FKT GR223 : l’odyssée de Sonia Poutrel
En parcourant les 623 km du GR223 qui relie Honfleur au Mont-Saint-Michel en 7 jours, 3 heures et 42 minutes, Sonia Poutrel vient d’établir le tout premier Fastest Know Time féminin sur ce tracé à travers le littoral normand. Un exploit doublé d’une bonne cause : collecter des fonds pour les enfants du Centre Hospitalier Public du Cotentin. Rencontre avec une ultra-runneuse au grand cœur.
Une jeunesse loin des sentiers
Née à Valognes, dans la presqu’île du Cotentin, et ayant passé toute la première partie de sa vie à Bricquebec, en Normandie, Sonia Poutrel n’aurait jamais dû courir autant. Ou du moins, rien ne semblait l’y destiner. En effet, souffrant d’asthme durant sa jeunesse, elle a passé plus d’heures à soigner sa pathologie au Centre Hospitalier Public du Cotentin qu’à arpenter les sentiers de la côte. Ce n’est que bien plus tard, autour de ses 20 ans, alors qu’elle étudiait à Paris, qu’elle chausse pour la première fois les baskets. Avec Mehdi, son compagnon, elle parcourt ses premiers kilomètres, dans la douleur, sans grand enthousiasme.
Le trail, une révélation
C’est en 2015, alors qu’ils étudient l’architecture à Rouen, que Sonia et Mehdi découvrent la course nature. Et c’est la révélation pour Sonia ! Entre sentiment de liberté, découverte de la nature, endurance et envie de performer, tout est réuni pour faire du trail sa seconde nature. Aujourd’hui jeune architecte de 31 ans installée depuis peu en Haute-Savoie, elle s’épanouit dans l’ultra-endurance. En 2021, elle a ainsi décroché une belle victoire sur l’Infernal Trail des Vosges, une course de 210 km. Le 19 juin 2022, elle s’élançait de Honfleur, avec 623 kilomètres à parcourir pour relier le Mont-Saint-Michel. Une odyssée baptisée Traversée 223 qu’elle nous raconte.
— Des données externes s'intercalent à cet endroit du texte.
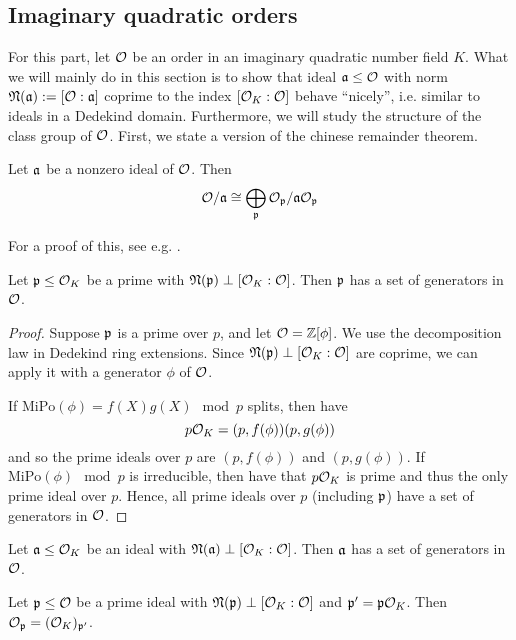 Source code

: \subsection{Imaginary quadratic orders}
For this part, let $\mathcal{O}$ be an order in an imaginary quadratic number field $K$.
What we will mainly do in this section is to show that ideal $\mathfrak{a} \leq \mathcal{O}$ with norm $\mathfrak{N}(\mathfrak{a}) := [\mathcal{O} : \mathfrak{a}]$ coprime to the index $[\mathcal{O}_K : \mathcal{O}]$ behave ``nicely'', i.e. similar to ideals in a Dedekind domain.
Furthermore, we will study the structure of the class group of $\mathcal{O}$.
First, we state a version of the chinese remainder theorem.
\begin{lemma}
    Let $\mathfrak{a}$ be a nonzero ideal of $\mathcal{O}$. Then
    \begin{equation*}
        \mathcal{O}/\mathfrak{a} \cong \bigoplus_{\mathfrak{p}} \mathcal{O}_{\mathfrak{p}}/\mathfrak{a}\mathcal{O}_{\mathfrak{p}}
    \end{equation*}
\end{lemma}
For a proof of this, see e.g. \cite[Prop.~I.12.3]{neukirch}.
\begin{lemma}
    Let $\mathfrak{p} \leq \mathcal{O}_K$ be a prime with $\mathfrak{N}(\mathfrak{p}) \perp [\mathcal{O}_K : \mathcal{O}]$.
    Then $\mathfrak{p}$ has a set of generators in $\mathcal{O}$.
\end{lemma}
\begin{proof}
    Suppose $\mathfrak{p}$ is a prime over $p$, and let $\mathcal{O} = \mathbb{Z}[\phi]$.
    We use the decomposition law in Dedekind ring extensions.
    Since $\mathfrak{N}(\mathfrak{p}) \perp [\mathcal{O}_K : \mathcal{O}]$ are coprime, we can apply it with a generator $\phi$ of $\mathcal{O}$.

    If $\mathrm{MiPo}(\phi) = f(X)g(X) \mod p$ splits, then have
    \begin{equation*}
        p\mathcal{O}_K = (p, f(\phi))(p, g(\phi))
    \end{equation*}
    and so the prime ideals over $p$ are $(p, f(\phi))$ and $(p, g(\phi))$.
    If $\mathrm{MiPo}(\phi) \mod p$ is irreducible, then have that $p\mathcal{O}_K$ is prime and thus the only prime ideal over $p$.
    Hence, all prime ideals over $p$ (including $\mathfrak{p}$) have a set of generators in $\mathcal{O}$.
\end{proof}
\begin{corollary}
    \label{prop:generators_in_order}
    Let $\mathfrak{a} \leq \mathcal{O}_K$ be an ideal with $\mathfrak{N}(\mathfrak{a}) \perp [\mathcal{O}_K : \mathcal{O}]$. Then $\mathfrak{a}$ has a set of generators in $\mathcal{O}$.
\end{corollary}
\begin{prop}
    \label{prop:prime_coprime_localization_same}
    Let $\mathfrak{p} \leq \mathcal{O}$ be a prime ideal with $\mathfrak{N}(\mathfrak{p}) \perp [\mathcal{O}_K : \mathcal{O}]$ and $\mathfrak{p}' = \mathfrak{p}\mathcal{O}_K$.
    Then $\mathcal{O}_{\mathfrak{p}} = (\mathcal{O}_K)_{\mathfrak{p}'}$.
\end{prop}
L’interview débrief de Sonia Poutrel
Running Attitude : Quelle a été ta plus grande distance parcourue en 24h durant tout ce périple ?
En général, j’étais dehors de 4h du matin jusque maximum 22h30, hormis la dernière journée qui a commencé le samedi à 3h00 et qui s’est achevée le dimanche matin à 5h00 pour parcourir 103 kilomètres en 26 heures. Mais, finalement, la journée la plus productive aura été le dimanche du départ, avec 100 kilomètres parcourus en un peu plus de 12 heures. Mais c’était sur un terrain plus abordable.
Qu’est-ce qui a été le plus difficile à gérer ?
Bonne question… Je suis partagée entre la fatigue et les douleurs imprévisibles dans les jambes, apparues dès le deuxième jour. Je ne suis pas de nature marmotte mais il est vrai que, mine de rien, vouloir courir 100 bornes par jour, ce n’est pas rien. Et avec un sommeil de mauvaise qualité, sur une durée de 2-3 heures, le corps ne comprend pas vraiment. Malgré toute ma motivation et mon envie d’avancer plus rapidement, je n’en étais pas capable. Était-ce à cause de la fatigue ? Ou des jambes lourdes ? Je ne saurais pas le dire.
Tu avais un camping-car pour les nuits. De quels soins bénéficiais-tu chaque soir ?
J’ai la chance d’avoir ma sœur qui est kiné et qui était présente du matin au soir. Elle a pu soulager mes bobos et me masser le soir avant d’aller dormir. Un sacré privilège ! En parallèle, toute une équipe était aux petits soins avec moi – famille, amis – pour m’apporter le soutien nécessaire, qu’il s’agisse des ravitaillements, de l’accompagnement sur les sentiers, etc.
Quel a été ton protocole nutrition durant cette semaine ?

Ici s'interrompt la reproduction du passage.